Hallo zusammen!
Meinen folgenden Vorstellungstext habe ich aus meinem (geschlossenen) Threat leicht anonymisiert übernommen, der Text ist von vergangenen Mittwoch:
Heute ist Tag 1, ich bin alkoholkrank.
Für den Satz habe ich jetzt 5 Minuten gebraucht. Die Erkenntnis ist schon eine Weile da, ich wollte es in dieser Konsequenz aber nicht einsehen- mein (Bier-)konsum ist in meiner Studienzeit nach oben gegangen. Mit sinkender Motivation für den angestrebten Beruf stieg das schneller an, zum Ende eines Auslandsjahrs ohne soziale Kontrolle habe ich mir das erste Mal Gedanken gemacht, als ich mein Zimmer wegen der leeren Dosen kaum noch durchqueren konnte. Außerdem gab es einen Vorfall im Suff... das ist mir hier (noch) zu privat, mir ist aber erst jetzt aufgegangen, dass dieser Traum keiner war.
Vor --- knapp 7 Jahren (2009) hatte ich eine gute Idee und hab das Studium für eine Ausbildung im Einzelhandel aufgegeben. Das hat mich ausgefüllt und glücklich gemacht. Mit einer eigenen Wohnung habe ich trotzdem zeitnah angefangen, unter der Woche Bier zu trinken und mich bei passenden Gelegenheiten (viele Feiern) abzuschießen (2010). Bald die erste Abmahnung wegen deutlichem Zuspät mit Fahne (Laden war nicht geöffnet, ich hätte aufschließen müssen). 2011: Im Schulblock lauter Studienabbrecher in meinem Alter in der Diaspora...Exzess.

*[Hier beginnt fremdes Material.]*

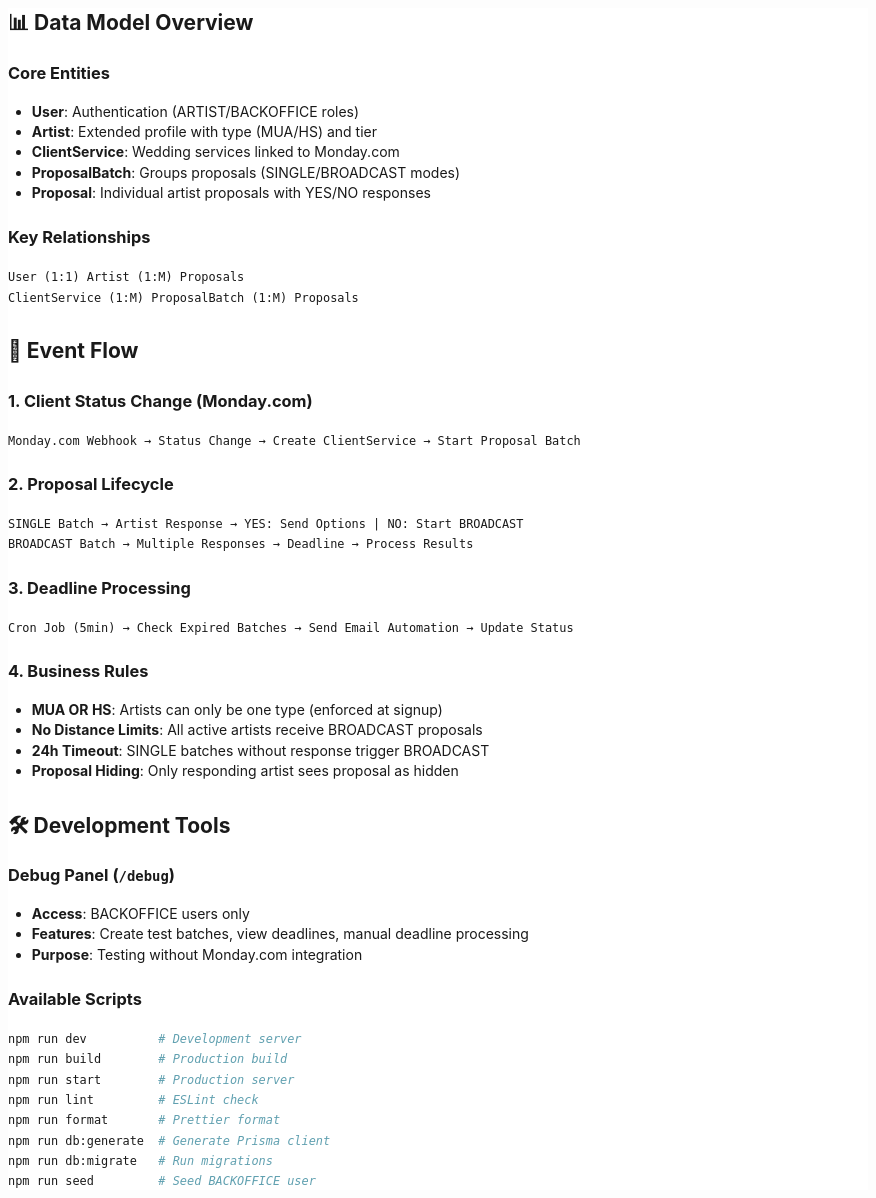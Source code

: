 ## 📊 Data Model Overview

### Core Entities
- **User**: Authentication (ARTIST/BACKOFFICE roles)
- **Artist**: Extended profile with type (MUA/HS) and tier
- **ClientService**: Wedding services linked to Monday.com
- **ProposalBatch**: Groups proposals (SINGLE/BROADCAST modes)
- **Proposal**: Individual artist proposals with YES/NO responses

### Key Relationships
```
User (1:1) Artist (1:M) Proposals
ClientService (1:M) ProposalBatch (1:M) Proposals
```

## 🔄 Event Flow

### 1. Client Status Change (Monday.com)
```
Monday.com Webhook → Status Change → Create ClientService → Start Proposal Batch
```

### 2. Proposal Lifecycle
```
SINGLE Batch → Artist Response → YES: Send Options | NO: Start BROADCAST
BROADCAST Batch → Multiple Responses → Deadline → Process Results
```

### 3. Deadline Processing
```
Cron Job (5min) → Check Expired Batches → Send Email Automation → Update Status
```

### 4. Business Rules
- **MUA OR HS**: Artists can only be one type (enforced at signup)
- **No Distance Limits**: All active artists receive BROADCAST proposals
- **24h Timeout**: SINGLE batches without response trigger BROADCAST
- **Proposal Hiding**: Only responding artist sees proposal as hidden

## 🛠 Development Tools

### Debug Panel (`/debug`)
- **Access**: BACKOFFICE users only
- **Features**: Create test batches, view deadlines, manual deadline processing
- **Purpose**: Testing without Monday.com integration

### Available Scripts
```bash
npm run dev          # Development server
npm run build        # Production build
npm run start        # Production server
npm run lint         # ESLint check
npm run format       # Prettier format
npm run db:generate  # Generate Prisma client
npm run db:migrate   # Run migrations
npm run seed         # Seed BACKOFFICE user
```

Vorgespult. 2013 ändern wir die Öffnungszeiten und die Anwesenheit im Geschäft auf Schichtsystem, ich bin an 3 Tagen unter der Woche erst um 12 Uhr im Laden. Wahrscheinlich eher, aber spätestens hier habe ich angefangen, neben dem Wochenende auch unter der Woche 1-2x vor solchen Spätdiensten die halbe Nacht zu trinken.
Weihnachten 2013 macht sich mein ganzes Umfeld Sorgen, man kennt die Story (missbräuchlicher Alkoholkonsum und Abhängigkeit) von anderen schon. Ich auch. Trotzdem vereinbare ich (erst im Sommer 14) mit meinem besten Freund eine Kontrolliert-Drinken-mit-absoluter-Ehrlichkeit-Story aus Angst vor der Konsequenz 0% für immer. Über das Jahr habe ich Phasen mit 2-6 Wochen trocken, dann 4 Tage saufen-Kater-saufen-... Ich kann nach dem 2. Bier nicht mehr aufhören. Nach Trinkphasen bin ich depressiv und beginne Katerselbsthass zu entwickeln, obwohl ich kopfmäßig genau weiß, dass die negativen Gefühle sprichwörtlich aus der Flasche kommen.
Die Vereinbarung mit dem Mentor lautete auf: schick mich zu den Profis, wenn es nicht klappt. Das war Dienstag abend soweit. Die Wohnung ist die eines Alkoholikers, das waren seine Worte- traurig, nicht wütend. Das tat weh.
Der Aschermittwoch 10.02.16 ist also Tag eins. Offenes Gespräch mit dem Kollegen, danach zum Blauen Kreuz. Nach der Arbeit habe ich die Wohnung von 132 Bierflaschen und 18 Weinflaschen geräumt, Katharsis. Gruppengespräch am Abend, danach Forum. Als ich mich endlich anmelden will, zweifelt der Einflüsterer am Ernst der Lage. Es tat mir grad gut, das alles mal aufzuschreiben und zu sortieren- sry für den Roman.
Was eigentlich in einer Vorstellung steht: ich bin 34, seit Oktober selbstständig, Single, in Kirchgemeinde und Hobbies stark eingebunden. Ich erhoffe mir ... wohl vor allem eine Richtung zu finden, in die ich weitergehen kann. Die Entwicklung in einem Faden aufzuschreiben wird mir helfen, Entscheidungen zu treffen. Momentan ist meine Entscheidung ("Tag 1") rein vernunftgesteuert, mein Herz kommt grad noch nicht mit. Der Gruppenleiter am Abend hat das nach 10 Minuten gecheckt und gefragt, inwieweit mein Entschluss fremdimpliziert ist. Dazu hab ich noch keine Meinung. Allerdings lasse ich mir von einer Sucht nicht meine eben gewonnene Existenz platt machen, danach habe ich seit faktisch 10 Jahren gesucht. Ja, ich bin noch nicht ganz unten angekommen, und gerade das macht mir Angst. Allerdings kann ich darauf warten, dass aus dem Quartalstypen der Pegelsäufer wird, wenn nix passiert.